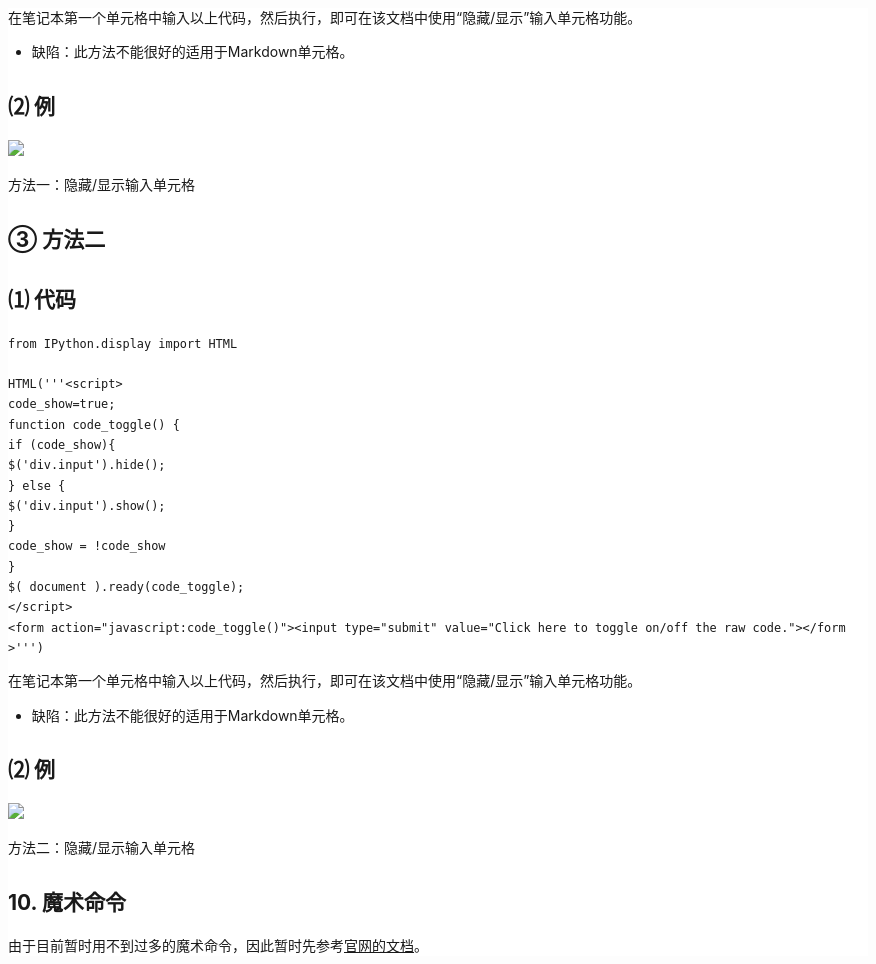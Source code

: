
在笔记本第一个单元格中输入以上代码，然后执行，即可在该文档中使用“隐藏/显示”输入单元格功能。

*   缺陷：此方法不能很好的适用于Markdown单元格。

⑵ 例
---

![](https://pic2.zhimg.com/v2-b8847adffd4ebc8ec70694196578524d_b.gif)

方法一：隐藏/显示输入单元格

  

  

**③ 方法二**
---------

**⑴ 代码**
--------

    from IPython.display import HTML
    
    HTML('''<script>
    code_show=true; 
    function code_toggle() {
    if (code_show){
    $('div.input').hide();
    } else {
    $('div.input').show();
    }
    code_show = !code_show
    } 
    $( document ).ready(code_toggle);
    </script>
    <form action="javascript:code_toggle()"><input type="submit" value="Click here to toggle on/off the raw code."></form>''')


在笔记本第一个单元格中输入以上代码，然后执行，即可在该文档中使用“隐藏/显示”输入单元格功能。

*   缺陷：此方法不能很好的适用于Markdown单元格。

**⑵ 例**
-------

![](https://pic4.zhimg.com/v2-b4df17ea52642f69ed6f80c2ceb4e3bf_b.gif)

方法二：隐藏/显示输入单元格

  

  

**10\. 魔术命令**
-------------

由于目前暂时用不到过多的魔术命令，因此暂时先参考[官网的文档](http://link.zhihu.com/?target=http%3A//ipython.readthedocs.io/en/stable/interactive/magics.html)。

[WHAT IS BEING ASKED]: Which lines in the data above hold the string "input"? Return each of them.

[PROBLEM SOLUTION]:
    $('div.input').hide();
    $('div.input').show();
    <form action="javascript:code_toggle()"><input type="submit" value="Click here to toggle on/off the raw code."></form>''')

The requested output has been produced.